▸ **Input for this task**
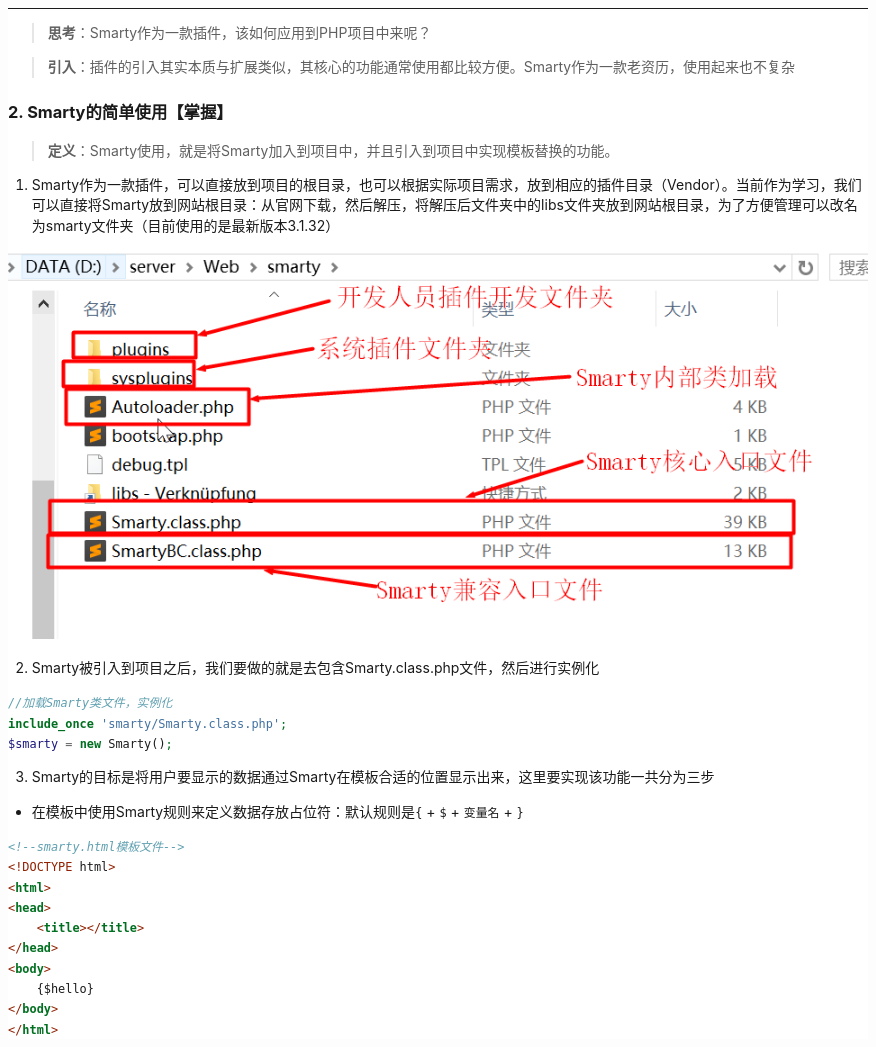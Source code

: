 ***



> **思考**：Smarty作为一款插件，该如何应用到PHP项目中来呢？

> **引入**：插件的引入其实本质与扩展类似，其核心的功能通常使用都比较方便。Smarty作为一款老资历，使用起来也不复杂



### **2. Smarty的简单使用【掌握】**



> **定义**：Smarty使用，就是将Smarty加入到项目中，并且引入到项目中实现模板替换的功能。

1. Smarty作为一款插件，可以直接放到项目的根目录，也可以根据实际项目需求，放到相应的插件目录（Vendor）。当前作为学习，我们可以直接将Smarty放到网站根目录：从官网下载，然后解压，将解压后文件夹中的libs文件夹放到网站根目录，为了方便管理可以改名为smarty文件夹（目前使用的是最新版本3.1.32）

![1536309370640](效果图\Smarty文件夹目录说明.png)

2. Smarty被引入到项目之后，我们要做的就是去包含Smarty.class.php文件，然后进行实例化

```PHP
//加载Smarty类文件，实例化
include_once 'smarty/Smarty.class.php';
$smarty = new Smarty();
```

3. Smarty的目标是将用户要显示的数据通过Smarty在模板合适的位置显示出来，这里要实现该功能一共分为三步

* 在模板中使用Smarty规则来定义数据存放占位符：默认规则是`{` + `$`  + `变量名` + `}`

```HTML
<!--smarty.html模板文件-->
<!DOCTYPE html>
<html>
<head>
	<title></title>
</head>
<body>
	{$hello}
</body>
</html>
```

▸ **Task description**
Check the listing above for lines containing the string "Smarty作为一款插件", and copy each one.

▸ **Written response**
> **思考**：Smarty作为一款插件，该如何应用到PHP项目中来呢？
1. Smarty作为一款插件，可以直接放到项目的根目录，也可以根据实际项目需求，放到相应的插件目录（Vendor）。当前作为学习，我们可以直接将Smarty放到网站根目录：从官网下载，然后解压，将解压后文件夹中的libs文件夹放到网站根目录，为了方便管理可以改名为smarty文件夹（目前使用的是最新版本3.1.32）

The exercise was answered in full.